How do you find the zeros, real and imaginary, of `y=x^2-x+7` using the quadratic formula?

Finding the zeroes (or roots) of a quadratic equation means solving for `x` when `y=0`. In other words, we want to know what values of `x` we would have to plug into `x^2-x+7` in order for it to simplify to `0.`

To do this, there are some shortcuts that might be easy to see, but the quadratic formula is always an option.
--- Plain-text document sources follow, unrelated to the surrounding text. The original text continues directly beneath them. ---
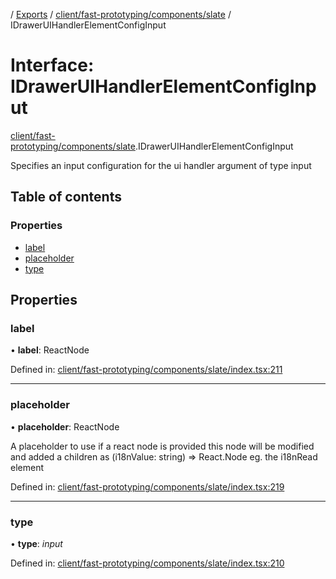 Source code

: [](../README.md) / [Exports](../modules.md) / [client/fast-prototyping/components/slate](../modules/client_fast_prototyping_components_slate.md) / IDrawerUIHandlerElementConfigInput

# Interface: IDrawerUIHandlerElementConfigInput

[client/fast-prototyping/components/slate](../modules/client_fast_prototyping_components_slate.md).IDrawerUIHandlerElementConfigInput

Specifies an input configuration for the ui handler argument
of type input

## Table of contents

### Properties

- [label](client_fast_prototyping_components_slate.idraweruihandlerelementconfiginput.md#label)
- [placeholder](client_fast_prototyping_components_slate.idraweruihandlerelementconfiginput.md#placeholder)
- [type](client_fast_prototyping_components_slate.idraweruihandlerelementconfiginput.md#type)

## Properties

### label

• **label**: ReactNode

Defined in: [client/fast-prototyping/components/slate/index.tsx:211](https://github.com/onzag/itemize/blob/0569bdf2/client/fast-prototyping/components/slate/index.tsx#L211)

___

### placeholder

• **placeholder**: ReactNode

A placeholder to use
if a react node is provided this node will be modified
and added a children as (i18nValue: string) => React.Node
eg. the i18nRead element

Defined in: [client/fast-prototyping/components/slate/index.tsx:219](https://github.com/onzag/itemize/blob/0569bdf2/client/fast-prototyping/components/slate/index.tsx#L219)

___

### type

• **type**: *input*

Defined in: [client/fast-prototyping/components/slate/index.tsx:210](https://github.com/onzag/itemize/blob/0569bdf2/client/fast-prototyping/components/slate/index.tsx#L210)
This formula states that, if we want `ax^2+bx+c` to equal `0,` then the `x`-values that make this true will be

`x=(–b+-sqrt(b^2-4ac))/(2a)`

So, for any specific quadratic expression (like `x^2-x+7`), all we need to do is plug the given values for `a, b,` and `c` into the quadratic formula.

For `x^2-x+7`, we have

`a=1` (from the `1x^2`),
`b=–1` (from the `-1x`), and
`c=7` (from the `+7`).

Plugging these into the quadratic formula gives

`x=(–color(purple)b+-sqrt(color(blue)b^2-4color(orange)acolor(green)c))/(2color(orange)a)`

`x=(–color(blue)((–1))+-sqrt(color(blue)((–1))^2-4color(orange)((1))color(green)((7))))/(2color(orange)((1)))`

`x=(1+-sqrt(1-28))/(2)`

`x=(1+-sqrt(–27))/(2)`

`x=(1+-3sqrt(–3))/(2)`

Because we get a negative under the square root, the zeroes are imaginary. Recalling that `i^2=–1`, we get

`x=(1+-3isqrt(3))/(2)`.